Aim of the exercise>
For the word "times", search the records and show each line in which it occurs.

Collected data entries:
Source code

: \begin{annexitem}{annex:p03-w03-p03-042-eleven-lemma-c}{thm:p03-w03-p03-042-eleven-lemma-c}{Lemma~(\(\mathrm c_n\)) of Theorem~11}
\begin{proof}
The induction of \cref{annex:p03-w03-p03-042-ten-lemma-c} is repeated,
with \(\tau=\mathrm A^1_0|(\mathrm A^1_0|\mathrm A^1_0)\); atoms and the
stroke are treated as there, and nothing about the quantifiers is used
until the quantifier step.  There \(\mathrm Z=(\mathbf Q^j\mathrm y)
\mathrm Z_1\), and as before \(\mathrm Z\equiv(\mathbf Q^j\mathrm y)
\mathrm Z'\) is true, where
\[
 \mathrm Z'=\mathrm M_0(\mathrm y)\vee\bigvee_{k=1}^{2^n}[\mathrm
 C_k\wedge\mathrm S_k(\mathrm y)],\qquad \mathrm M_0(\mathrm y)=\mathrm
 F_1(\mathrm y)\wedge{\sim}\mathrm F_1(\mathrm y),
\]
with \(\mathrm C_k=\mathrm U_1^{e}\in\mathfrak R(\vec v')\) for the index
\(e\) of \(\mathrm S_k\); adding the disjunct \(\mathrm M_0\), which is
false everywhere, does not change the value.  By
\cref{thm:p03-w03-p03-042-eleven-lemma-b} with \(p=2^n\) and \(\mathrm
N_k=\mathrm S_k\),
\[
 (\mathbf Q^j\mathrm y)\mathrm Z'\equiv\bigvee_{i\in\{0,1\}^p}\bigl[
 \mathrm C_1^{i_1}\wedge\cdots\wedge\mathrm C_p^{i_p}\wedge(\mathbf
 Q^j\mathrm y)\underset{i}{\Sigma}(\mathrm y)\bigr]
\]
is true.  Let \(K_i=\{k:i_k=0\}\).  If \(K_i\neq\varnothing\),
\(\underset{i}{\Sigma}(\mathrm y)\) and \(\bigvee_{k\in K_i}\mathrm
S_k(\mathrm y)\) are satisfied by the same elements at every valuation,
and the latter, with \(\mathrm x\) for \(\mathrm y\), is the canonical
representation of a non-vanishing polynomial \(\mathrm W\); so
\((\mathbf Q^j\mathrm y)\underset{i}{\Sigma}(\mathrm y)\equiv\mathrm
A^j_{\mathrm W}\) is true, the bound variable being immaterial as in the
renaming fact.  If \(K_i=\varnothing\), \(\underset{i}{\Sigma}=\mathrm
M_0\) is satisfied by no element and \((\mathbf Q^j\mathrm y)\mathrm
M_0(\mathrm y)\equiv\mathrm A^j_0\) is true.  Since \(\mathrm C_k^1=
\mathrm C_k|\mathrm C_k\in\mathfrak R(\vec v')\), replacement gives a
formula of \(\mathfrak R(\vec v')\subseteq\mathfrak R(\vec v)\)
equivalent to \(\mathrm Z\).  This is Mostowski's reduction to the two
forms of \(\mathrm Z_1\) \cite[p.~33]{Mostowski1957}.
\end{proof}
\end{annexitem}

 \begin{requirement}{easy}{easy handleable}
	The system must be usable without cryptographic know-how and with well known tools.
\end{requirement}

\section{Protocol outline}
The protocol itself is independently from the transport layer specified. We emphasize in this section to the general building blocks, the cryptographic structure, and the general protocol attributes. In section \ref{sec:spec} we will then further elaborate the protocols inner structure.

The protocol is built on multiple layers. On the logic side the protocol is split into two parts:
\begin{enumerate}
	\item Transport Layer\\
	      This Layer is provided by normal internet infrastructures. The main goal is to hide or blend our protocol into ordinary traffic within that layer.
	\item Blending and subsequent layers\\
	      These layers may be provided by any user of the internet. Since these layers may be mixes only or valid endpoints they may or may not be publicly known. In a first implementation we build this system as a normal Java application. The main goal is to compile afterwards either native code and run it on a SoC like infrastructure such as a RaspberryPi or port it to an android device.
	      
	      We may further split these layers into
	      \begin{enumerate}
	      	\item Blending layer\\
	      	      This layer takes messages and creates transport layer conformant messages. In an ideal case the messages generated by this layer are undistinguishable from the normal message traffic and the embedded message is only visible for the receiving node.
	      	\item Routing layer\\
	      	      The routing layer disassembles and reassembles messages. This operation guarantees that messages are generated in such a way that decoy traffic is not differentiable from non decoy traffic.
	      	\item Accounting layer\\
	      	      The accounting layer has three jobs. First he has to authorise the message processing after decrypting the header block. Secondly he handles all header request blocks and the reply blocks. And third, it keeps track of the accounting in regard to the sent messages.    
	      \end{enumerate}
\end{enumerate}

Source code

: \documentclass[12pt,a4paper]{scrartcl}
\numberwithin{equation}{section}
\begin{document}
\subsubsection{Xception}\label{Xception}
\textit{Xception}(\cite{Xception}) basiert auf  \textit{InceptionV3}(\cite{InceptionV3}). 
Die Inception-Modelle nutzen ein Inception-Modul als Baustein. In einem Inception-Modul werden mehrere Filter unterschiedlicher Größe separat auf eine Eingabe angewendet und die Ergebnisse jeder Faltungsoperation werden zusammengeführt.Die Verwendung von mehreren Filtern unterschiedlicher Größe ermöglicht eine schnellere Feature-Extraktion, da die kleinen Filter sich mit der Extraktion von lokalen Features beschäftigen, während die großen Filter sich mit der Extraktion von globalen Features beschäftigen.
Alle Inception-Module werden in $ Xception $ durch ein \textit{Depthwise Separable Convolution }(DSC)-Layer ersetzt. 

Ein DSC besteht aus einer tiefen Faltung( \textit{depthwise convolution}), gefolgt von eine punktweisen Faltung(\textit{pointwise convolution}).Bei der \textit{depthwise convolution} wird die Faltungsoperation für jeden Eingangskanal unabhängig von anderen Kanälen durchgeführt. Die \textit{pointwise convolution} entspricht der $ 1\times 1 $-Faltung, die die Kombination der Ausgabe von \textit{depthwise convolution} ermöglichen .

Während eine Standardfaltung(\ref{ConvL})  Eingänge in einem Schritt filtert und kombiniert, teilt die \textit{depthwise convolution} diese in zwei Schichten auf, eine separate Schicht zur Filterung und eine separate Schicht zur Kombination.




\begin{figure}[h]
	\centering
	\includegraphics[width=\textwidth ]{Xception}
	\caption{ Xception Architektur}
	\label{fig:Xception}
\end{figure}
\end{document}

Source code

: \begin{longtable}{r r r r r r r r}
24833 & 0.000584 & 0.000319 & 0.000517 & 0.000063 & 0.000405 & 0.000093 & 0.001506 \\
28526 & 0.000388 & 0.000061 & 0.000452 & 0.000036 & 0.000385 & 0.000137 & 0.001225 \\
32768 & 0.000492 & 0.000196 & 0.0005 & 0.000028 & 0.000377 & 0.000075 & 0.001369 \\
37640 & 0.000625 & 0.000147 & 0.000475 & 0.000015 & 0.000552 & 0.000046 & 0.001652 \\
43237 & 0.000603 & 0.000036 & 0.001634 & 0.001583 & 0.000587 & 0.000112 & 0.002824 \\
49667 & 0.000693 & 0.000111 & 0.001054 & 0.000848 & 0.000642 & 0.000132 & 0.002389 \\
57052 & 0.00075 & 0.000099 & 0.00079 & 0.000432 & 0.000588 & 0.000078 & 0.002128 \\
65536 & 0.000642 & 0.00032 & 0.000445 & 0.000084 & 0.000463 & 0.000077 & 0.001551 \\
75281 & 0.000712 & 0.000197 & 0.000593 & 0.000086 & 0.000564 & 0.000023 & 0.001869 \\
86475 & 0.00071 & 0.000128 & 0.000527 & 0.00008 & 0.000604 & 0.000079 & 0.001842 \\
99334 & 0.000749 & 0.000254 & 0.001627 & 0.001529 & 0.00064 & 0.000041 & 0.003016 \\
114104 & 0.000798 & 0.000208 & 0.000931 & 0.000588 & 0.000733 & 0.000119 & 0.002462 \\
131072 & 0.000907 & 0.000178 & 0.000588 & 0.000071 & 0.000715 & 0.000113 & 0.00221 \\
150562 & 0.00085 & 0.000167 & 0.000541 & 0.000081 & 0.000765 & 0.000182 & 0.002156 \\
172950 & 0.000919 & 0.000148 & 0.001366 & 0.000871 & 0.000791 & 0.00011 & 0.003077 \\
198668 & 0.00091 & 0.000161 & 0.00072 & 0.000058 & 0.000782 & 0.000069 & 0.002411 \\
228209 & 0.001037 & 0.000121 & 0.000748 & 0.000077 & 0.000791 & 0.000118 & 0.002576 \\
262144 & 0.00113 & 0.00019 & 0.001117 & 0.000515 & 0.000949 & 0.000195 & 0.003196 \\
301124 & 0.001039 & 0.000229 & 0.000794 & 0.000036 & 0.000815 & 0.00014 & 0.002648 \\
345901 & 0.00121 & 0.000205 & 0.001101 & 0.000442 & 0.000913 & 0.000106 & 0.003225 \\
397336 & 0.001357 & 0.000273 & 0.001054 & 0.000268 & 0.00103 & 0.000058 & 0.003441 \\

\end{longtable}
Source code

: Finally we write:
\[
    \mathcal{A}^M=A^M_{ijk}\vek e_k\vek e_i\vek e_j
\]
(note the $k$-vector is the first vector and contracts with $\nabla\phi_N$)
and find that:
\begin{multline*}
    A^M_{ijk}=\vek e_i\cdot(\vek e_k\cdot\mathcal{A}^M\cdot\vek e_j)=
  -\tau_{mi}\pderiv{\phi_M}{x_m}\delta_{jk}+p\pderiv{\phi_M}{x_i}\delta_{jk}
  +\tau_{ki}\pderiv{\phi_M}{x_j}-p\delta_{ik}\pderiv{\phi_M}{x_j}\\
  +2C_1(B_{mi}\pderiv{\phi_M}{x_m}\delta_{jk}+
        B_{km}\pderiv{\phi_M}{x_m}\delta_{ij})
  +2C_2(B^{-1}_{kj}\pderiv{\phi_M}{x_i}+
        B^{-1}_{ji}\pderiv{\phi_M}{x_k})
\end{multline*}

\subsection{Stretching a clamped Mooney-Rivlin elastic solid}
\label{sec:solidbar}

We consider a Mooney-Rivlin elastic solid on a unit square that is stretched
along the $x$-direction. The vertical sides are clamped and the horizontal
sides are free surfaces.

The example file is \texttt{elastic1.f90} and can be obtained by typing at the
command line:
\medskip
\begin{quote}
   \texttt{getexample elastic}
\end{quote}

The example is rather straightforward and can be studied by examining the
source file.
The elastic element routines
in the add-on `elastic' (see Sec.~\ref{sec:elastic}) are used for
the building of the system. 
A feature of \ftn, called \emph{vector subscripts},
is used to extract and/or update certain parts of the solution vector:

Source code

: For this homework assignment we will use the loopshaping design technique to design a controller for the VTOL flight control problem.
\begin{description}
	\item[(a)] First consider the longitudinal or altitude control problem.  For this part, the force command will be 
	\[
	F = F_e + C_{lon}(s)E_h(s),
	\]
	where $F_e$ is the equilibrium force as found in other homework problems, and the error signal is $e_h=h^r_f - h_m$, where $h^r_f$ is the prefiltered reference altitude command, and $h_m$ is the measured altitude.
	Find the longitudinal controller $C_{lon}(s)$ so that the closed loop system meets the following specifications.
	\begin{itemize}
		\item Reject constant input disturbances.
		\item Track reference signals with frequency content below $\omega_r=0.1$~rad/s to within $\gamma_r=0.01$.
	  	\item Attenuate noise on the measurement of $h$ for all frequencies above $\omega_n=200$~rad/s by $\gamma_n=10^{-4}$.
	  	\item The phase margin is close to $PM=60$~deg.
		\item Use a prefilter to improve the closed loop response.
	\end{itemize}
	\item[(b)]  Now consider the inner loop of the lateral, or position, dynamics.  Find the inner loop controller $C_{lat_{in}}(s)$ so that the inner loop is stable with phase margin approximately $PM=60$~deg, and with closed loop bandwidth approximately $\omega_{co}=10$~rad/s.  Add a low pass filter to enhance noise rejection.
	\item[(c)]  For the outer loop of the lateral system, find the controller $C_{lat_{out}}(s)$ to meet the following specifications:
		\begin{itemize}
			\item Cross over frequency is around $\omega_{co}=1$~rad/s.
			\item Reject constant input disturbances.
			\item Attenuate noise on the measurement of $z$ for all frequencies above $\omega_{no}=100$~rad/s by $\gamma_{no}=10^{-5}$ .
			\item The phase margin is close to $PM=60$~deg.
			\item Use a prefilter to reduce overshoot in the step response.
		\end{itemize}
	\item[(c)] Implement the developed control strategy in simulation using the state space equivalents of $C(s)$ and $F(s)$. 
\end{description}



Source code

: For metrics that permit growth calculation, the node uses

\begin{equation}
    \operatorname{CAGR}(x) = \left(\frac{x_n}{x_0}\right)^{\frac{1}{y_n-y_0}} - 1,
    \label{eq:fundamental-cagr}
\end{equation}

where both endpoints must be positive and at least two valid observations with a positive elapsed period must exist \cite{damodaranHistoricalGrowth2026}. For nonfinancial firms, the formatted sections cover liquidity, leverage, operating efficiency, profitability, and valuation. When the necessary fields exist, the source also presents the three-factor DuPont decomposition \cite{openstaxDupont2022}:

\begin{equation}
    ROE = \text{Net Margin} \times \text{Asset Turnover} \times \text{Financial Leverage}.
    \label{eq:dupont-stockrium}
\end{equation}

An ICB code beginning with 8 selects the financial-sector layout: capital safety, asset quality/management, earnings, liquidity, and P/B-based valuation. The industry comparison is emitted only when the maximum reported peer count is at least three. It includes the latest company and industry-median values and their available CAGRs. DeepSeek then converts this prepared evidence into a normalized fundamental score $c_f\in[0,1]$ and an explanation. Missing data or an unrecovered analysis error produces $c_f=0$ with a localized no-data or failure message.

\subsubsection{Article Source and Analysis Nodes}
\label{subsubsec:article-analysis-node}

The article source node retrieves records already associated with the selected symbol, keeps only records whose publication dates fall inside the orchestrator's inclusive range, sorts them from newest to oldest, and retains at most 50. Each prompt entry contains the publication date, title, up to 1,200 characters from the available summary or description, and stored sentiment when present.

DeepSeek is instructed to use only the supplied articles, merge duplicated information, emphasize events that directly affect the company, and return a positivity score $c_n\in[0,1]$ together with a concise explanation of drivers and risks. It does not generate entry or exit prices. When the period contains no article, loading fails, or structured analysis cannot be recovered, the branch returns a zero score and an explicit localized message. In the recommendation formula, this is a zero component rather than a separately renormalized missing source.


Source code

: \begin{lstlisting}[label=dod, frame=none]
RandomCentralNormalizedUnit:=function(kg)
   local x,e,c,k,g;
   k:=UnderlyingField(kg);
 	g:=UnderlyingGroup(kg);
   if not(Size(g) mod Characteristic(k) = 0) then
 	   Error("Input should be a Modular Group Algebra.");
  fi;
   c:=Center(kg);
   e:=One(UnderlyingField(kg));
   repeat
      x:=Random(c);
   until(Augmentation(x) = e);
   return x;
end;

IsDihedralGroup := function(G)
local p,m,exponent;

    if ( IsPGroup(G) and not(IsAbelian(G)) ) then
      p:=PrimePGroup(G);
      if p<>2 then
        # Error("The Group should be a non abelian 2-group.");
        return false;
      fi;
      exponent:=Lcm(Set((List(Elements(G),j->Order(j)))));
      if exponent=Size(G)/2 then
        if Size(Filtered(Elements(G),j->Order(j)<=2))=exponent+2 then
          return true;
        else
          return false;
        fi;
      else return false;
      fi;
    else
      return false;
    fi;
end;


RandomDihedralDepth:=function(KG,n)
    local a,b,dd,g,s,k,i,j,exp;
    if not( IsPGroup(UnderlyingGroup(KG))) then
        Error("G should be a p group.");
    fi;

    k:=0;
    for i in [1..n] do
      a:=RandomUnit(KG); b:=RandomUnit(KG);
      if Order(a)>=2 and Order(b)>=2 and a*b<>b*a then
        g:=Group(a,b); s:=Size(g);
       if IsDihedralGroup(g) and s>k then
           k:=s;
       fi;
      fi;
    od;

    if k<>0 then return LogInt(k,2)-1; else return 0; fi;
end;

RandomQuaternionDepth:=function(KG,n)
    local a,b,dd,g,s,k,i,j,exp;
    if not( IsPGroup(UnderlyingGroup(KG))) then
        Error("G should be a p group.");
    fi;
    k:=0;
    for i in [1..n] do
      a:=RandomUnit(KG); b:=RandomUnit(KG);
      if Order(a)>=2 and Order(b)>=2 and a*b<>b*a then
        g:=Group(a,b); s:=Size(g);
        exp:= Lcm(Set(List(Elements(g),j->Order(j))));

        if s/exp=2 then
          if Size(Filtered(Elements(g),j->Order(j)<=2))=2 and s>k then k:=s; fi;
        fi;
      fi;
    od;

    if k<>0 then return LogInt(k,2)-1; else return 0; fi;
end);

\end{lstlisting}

Your solution>
Ein DSC besteht aus einer tiefen Faltung( \textit{depthwise convolution}), gefolgt von eine punktweisen Faltung(\textit{pointwise convolution}).Bei der \textit{depthwise convolution} wird die Faltungsoperation für jeden Eingangskanal unabhängig von anderen Kanälen durchgeführt. Die \textit{pointwise convolution} entspricht der $ 1\times 1 $-Faltung, die die Kombination der Ausgabe von \textit{depthwise convolution} ermöglichen .
    ROE = \text{Net Margin} \times \text{Asset Turnover} \times \text{Financial Leverage}.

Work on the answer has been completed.